▶ **Goal of the exercise**:
How many of the lines below include the word "stinky"? Only the number should be given.

-------- Dataset extract

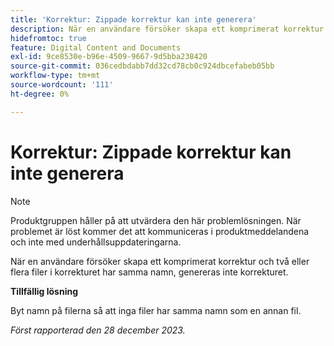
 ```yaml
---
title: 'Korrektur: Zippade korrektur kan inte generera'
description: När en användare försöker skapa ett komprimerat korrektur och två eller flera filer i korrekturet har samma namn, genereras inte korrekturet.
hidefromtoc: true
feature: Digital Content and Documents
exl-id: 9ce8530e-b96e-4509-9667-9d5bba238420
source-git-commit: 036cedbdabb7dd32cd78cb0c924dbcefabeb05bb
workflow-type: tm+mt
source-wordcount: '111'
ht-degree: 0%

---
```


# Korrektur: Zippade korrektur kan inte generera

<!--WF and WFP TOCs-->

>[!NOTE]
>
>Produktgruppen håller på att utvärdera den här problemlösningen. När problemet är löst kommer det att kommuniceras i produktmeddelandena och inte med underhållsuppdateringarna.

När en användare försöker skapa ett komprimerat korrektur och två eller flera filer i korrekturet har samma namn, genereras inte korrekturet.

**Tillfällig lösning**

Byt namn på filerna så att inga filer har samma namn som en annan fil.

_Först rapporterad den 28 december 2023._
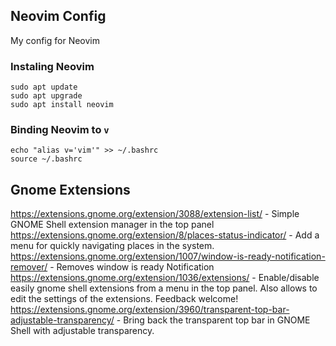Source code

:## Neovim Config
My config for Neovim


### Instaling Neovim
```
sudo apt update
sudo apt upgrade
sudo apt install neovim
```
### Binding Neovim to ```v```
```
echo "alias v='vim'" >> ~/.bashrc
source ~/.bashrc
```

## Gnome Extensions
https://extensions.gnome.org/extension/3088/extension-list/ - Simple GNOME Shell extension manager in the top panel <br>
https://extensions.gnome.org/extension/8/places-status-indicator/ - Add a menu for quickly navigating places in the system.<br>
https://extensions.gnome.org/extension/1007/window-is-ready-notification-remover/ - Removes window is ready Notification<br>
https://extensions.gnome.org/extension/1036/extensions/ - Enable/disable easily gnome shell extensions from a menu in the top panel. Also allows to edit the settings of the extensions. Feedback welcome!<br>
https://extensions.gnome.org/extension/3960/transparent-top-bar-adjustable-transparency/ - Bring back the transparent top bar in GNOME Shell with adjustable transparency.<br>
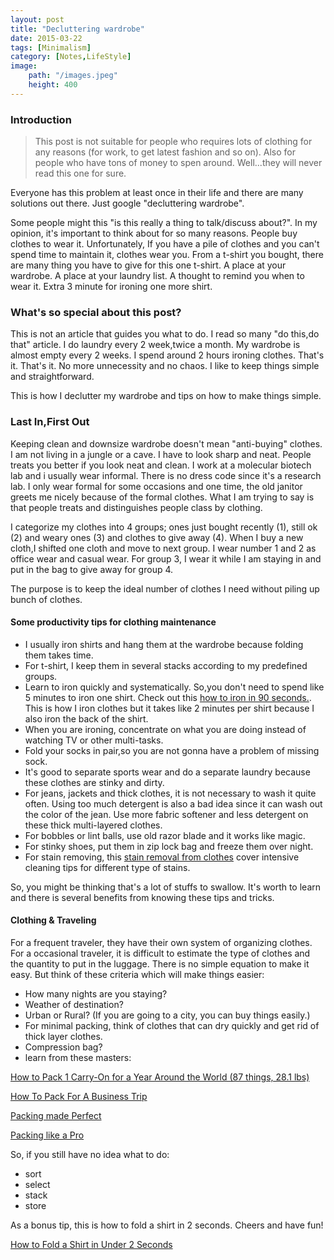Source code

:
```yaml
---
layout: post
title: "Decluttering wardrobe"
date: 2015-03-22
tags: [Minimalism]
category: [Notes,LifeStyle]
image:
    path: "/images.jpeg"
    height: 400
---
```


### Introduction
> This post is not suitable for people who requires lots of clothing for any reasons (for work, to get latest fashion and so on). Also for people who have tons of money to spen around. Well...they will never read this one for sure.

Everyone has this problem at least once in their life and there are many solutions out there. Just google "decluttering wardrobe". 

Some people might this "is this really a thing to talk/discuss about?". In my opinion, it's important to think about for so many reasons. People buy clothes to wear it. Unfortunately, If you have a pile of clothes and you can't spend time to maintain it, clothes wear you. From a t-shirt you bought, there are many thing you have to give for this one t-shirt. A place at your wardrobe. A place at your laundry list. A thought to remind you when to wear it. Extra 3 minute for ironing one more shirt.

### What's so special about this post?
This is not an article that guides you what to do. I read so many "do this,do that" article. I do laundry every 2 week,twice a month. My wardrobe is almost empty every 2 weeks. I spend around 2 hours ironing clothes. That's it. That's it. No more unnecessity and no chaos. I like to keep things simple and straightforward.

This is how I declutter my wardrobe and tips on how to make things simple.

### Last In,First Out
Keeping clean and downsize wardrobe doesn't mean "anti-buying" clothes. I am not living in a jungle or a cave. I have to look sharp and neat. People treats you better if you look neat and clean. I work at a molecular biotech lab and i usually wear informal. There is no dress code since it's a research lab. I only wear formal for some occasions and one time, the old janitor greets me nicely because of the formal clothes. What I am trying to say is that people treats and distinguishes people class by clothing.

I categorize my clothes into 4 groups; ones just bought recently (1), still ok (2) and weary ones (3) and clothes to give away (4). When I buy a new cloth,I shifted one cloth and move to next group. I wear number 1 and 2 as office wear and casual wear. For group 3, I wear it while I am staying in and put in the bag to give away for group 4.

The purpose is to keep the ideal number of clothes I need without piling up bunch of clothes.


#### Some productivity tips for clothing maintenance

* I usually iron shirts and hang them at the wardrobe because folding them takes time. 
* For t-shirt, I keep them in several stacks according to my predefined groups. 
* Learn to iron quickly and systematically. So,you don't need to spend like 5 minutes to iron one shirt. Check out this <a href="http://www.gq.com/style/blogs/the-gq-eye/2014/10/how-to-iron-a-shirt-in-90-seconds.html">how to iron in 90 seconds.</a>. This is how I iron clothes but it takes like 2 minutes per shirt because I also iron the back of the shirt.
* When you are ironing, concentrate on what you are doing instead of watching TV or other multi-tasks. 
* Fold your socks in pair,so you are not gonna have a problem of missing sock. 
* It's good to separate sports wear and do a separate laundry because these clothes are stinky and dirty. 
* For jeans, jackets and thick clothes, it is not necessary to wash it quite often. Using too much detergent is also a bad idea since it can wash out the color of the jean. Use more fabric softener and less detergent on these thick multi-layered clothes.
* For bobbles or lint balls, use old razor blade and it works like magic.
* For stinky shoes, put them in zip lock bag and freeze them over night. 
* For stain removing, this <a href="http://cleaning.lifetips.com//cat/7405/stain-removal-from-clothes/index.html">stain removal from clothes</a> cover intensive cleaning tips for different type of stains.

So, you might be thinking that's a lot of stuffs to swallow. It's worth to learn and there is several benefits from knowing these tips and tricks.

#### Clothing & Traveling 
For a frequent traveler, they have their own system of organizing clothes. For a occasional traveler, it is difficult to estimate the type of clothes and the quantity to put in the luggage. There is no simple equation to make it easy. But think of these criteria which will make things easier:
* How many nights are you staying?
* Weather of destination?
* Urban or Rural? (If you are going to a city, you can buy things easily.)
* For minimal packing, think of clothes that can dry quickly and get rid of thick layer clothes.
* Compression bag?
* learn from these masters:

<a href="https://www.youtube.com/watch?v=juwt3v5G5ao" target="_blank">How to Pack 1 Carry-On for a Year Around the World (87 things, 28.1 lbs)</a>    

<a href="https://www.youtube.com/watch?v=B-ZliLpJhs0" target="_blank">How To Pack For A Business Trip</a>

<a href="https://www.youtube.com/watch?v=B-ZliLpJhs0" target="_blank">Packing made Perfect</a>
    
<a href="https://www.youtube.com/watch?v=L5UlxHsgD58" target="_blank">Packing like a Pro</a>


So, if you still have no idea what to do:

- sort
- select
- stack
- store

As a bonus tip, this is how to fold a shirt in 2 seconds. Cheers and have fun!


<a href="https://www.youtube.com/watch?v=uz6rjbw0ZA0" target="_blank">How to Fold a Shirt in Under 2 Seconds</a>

----------------

▶ **Answer to this task**:
2